The GC-1 had a fairly short production run in the early 2000s and is out of production now, probably due to the apparent reluctance of guitar players to fully embrace hex pickup technology. This is a pity as it is capable of stunning effects that can't be achieved on any other guitar such as baritone guitar, 12-string simulation and programmable pitch shift per string which allows for alternate tunings at the press of a button. The GP-10 also lets you do string bends from a footpedal, creating impossible multi-string bends and pedal steel effects.

Here's the GP-10 and GC-1 doing some of that stuff. First off, the GP-10 is set to play an open E minor chord and the expression pedal bends strings up and down to make an open A minor chord. Hit a few harmonics and the thing warbles into a sound vaguely reminiscent of a pedal steel but with a far more modern edge to it.

It does straight tuning transpose too, here's a baritone guitar effect.

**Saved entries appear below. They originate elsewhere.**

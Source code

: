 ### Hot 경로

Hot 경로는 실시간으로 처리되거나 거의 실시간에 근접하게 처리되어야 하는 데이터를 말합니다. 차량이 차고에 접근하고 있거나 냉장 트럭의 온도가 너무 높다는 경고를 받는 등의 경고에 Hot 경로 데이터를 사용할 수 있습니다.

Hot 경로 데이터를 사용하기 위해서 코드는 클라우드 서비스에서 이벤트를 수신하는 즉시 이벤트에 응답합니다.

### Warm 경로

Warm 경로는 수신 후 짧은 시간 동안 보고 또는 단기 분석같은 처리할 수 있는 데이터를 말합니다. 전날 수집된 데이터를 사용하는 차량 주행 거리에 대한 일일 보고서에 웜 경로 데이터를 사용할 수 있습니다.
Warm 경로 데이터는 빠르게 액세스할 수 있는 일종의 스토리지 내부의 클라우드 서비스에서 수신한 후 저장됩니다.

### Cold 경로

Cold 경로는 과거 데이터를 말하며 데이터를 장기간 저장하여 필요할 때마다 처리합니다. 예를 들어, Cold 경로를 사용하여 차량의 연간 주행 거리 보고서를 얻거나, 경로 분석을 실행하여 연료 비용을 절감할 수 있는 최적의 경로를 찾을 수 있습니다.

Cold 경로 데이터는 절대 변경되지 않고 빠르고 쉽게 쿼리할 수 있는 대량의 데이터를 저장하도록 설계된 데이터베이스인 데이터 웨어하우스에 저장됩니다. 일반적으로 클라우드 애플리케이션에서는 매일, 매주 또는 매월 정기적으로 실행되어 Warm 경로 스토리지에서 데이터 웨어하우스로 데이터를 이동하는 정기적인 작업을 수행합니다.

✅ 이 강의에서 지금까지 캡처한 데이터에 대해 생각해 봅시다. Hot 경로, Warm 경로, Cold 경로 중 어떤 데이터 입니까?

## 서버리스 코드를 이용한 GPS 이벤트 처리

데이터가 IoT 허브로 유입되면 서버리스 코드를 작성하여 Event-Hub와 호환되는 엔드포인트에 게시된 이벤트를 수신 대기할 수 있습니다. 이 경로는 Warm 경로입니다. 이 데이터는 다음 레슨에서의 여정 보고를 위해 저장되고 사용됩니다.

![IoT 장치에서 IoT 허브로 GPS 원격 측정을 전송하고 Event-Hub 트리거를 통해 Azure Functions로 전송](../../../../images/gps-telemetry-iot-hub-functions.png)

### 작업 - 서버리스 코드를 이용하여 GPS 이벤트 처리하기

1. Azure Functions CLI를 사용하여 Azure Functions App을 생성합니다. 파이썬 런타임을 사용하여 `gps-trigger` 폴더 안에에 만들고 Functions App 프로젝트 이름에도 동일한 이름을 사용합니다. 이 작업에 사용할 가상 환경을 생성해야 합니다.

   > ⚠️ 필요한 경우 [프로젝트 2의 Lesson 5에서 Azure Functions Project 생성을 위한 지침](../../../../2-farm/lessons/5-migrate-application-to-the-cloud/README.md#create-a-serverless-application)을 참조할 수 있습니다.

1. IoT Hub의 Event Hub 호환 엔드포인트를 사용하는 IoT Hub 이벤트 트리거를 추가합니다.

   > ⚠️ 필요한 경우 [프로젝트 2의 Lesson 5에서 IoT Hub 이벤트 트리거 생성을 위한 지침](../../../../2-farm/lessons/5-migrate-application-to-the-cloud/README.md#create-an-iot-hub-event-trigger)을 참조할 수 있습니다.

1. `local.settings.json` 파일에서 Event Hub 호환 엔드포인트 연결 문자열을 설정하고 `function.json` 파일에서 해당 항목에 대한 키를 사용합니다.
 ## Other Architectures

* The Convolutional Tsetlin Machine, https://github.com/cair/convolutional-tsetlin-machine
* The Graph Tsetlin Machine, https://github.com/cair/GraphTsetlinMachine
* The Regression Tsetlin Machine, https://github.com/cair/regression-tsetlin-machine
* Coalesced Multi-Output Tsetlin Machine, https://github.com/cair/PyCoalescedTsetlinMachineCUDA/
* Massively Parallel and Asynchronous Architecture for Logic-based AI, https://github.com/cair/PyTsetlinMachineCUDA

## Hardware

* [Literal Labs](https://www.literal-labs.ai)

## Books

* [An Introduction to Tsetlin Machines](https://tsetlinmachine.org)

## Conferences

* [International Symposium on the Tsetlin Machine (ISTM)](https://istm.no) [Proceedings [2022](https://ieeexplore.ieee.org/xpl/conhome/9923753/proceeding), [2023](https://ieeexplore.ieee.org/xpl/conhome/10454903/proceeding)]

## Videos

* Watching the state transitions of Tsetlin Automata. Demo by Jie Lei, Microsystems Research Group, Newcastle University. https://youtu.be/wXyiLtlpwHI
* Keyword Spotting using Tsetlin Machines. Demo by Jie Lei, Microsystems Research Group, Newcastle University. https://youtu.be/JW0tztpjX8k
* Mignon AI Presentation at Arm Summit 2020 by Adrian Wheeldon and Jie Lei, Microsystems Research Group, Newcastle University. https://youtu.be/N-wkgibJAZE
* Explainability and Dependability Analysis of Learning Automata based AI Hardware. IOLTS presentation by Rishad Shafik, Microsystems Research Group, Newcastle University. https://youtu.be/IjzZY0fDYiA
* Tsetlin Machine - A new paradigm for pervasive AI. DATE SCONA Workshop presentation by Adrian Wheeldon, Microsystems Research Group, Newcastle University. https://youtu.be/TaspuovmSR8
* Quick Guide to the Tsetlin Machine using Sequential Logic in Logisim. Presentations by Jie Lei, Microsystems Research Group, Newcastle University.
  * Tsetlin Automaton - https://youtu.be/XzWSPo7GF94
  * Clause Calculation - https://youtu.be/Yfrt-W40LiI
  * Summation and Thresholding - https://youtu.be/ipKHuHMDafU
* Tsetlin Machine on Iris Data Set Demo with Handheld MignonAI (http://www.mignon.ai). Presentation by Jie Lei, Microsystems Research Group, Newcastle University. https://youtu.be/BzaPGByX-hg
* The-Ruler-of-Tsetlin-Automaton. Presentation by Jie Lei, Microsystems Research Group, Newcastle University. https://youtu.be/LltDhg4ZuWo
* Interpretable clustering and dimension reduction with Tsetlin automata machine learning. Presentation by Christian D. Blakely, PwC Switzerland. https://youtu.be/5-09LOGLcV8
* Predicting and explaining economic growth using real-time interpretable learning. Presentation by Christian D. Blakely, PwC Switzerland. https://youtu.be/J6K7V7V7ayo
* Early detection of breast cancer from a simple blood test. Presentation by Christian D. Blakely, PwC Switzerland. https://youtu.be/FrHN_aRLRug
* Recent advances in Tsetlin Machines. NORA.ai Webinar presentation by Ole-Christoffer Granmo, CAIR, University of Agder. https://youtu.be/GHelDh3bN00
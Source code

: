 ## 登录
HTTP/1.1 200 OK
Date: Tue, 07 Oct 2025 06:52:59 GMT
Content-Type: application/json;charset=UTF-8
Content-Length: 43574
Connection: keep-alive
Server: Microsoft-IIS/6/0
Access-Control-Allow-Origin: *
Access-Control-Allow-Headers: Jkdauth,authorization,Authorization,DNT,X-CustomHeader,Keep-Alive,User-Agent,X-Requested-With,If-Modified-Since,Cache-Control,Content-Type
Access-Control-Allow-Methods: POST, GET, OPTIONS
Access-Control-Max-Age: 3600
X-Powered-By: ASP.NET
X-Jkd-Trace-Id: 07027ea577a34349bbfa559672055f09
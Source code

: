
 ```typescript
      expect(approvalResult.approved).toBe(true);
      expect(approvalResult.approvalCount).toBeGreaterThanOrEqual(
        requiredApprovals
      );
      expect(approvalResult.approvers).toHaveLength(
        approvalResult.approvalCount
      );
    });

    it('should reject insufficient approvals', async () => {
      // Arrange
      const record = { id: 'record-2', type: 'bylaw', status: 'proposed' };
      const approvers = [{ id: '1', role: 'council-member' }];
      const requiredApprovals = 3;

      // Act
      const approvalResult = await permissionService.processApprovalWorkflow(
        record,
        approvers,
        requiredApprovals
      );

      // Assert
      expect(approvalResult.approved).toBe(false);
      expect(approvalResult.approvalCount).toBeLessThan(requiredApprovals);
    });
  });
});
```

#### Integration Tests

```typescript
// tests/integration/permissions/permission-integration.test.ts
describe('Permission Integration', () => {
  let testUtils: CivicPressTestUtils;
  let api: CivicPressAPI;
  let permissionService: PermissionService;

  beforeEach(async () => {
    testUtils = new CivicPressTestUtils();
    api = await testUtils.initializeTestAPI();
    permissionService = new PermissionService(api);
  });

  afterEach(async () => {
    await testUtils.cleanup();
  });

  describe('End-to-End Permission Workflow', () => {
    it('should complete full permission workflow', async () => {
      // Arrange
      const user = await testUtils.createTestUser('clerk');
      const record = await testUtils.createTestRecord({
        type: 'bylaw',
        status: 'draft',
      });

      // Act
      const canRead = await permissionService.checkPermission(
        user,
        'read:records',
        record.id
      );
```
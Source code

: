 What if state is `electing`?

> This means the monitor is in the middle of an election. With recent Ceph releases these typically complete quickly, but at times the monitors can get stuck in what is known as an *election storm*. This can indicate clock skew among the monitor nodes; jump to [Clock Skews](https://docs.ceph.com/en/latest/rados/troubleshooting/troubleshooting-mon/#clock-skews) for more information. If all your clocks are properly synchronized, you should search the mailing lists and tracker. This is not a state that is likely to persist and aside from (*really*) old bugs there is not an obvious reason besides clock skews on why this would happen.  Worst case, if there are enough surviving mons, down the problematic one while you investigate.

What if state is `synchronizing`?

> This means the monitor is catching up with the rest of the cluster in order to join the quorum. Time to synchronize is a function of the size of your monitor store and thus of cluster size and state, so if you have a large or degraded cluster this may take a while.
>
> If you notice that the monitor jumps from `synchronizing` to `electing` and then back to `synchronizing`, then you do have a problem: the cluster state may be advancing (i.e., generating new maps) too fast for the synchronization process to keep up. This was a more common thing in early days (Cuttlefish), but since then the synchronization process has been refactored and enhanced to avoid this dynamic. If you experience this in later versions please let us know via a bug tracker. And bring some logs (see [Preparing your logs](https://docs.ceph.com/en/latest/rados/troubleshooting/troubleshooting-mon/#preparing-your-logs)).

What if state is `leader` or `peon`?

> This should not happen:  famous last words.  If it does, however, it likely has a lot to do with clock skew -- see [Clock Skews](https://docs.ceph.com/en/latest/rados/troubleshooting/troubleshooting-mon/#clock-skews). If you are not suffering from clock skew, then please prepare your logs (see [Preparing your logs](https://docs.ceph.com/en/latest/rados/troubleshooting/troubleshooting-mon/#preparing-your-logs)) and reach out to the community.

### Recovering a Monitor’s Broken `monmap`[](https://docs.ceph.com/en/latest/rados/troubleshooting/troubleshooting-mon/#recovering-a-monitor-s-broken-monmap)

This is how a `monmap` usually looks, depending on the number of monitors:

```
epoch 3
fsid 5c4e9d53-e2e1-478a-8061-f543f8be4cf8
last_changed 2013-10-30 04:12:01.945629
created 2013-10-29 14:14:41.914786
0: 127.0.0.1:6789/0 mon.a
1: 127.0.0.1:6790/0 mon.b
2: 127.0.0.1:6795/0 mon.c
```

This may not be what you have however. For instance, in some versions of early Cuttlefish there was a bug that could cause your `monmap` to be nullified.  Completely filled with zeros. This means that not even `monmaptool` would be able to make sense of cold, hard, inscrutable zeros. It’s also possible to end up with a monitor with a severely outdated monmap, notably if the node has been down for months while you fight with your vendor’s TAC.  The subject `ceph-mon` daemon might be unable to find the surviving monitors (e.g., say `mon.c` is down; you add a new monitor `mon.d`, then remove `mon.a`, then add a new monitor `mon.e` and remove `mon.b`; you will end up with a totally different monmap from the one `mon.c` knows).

And it's handy for recording demos if you can't be bothered to pull more than one guitar off the stand. This is the GC-1 standard magnetic pickups mixed with the modelled sounds to provide electric, acoustic and 12-string sounds as well as an open G slide part.

Bomes MIDI Translator

I discovered this late last night, a very highly configurable MIDI routing engine that lets you filter and route between any number of hardware synths and controllers.

http://www.bome.com/products/miditranslator#

I installed the trial version, used it for about five minutes then pulled out my credit card and bought the full version. Now I can launch into my keyboard rig without waiting for Cubase to start up, creating a new project, setting the tempo, creating all the tracks, I just hit my controller keyboard and everything works. Note on/off, controller data from a Novation master keyboard plus clock from the JD-XA gets routed to all my synths and effects and it took me about ten minutes to learn. Highly recommended - I'm not ion any way associated with the company, just really pleased to have found a great product.

I should add that there's a less feature-laden version which appears to be effectively free to non-commercial users, the author only requests you send him a postcard ...

http://www.bome.com/products/mtclassic

If you use hardware synths and want to do some poking under the hood with MIDI data then it's the best I've found. And I've done a lot of searching for something like this.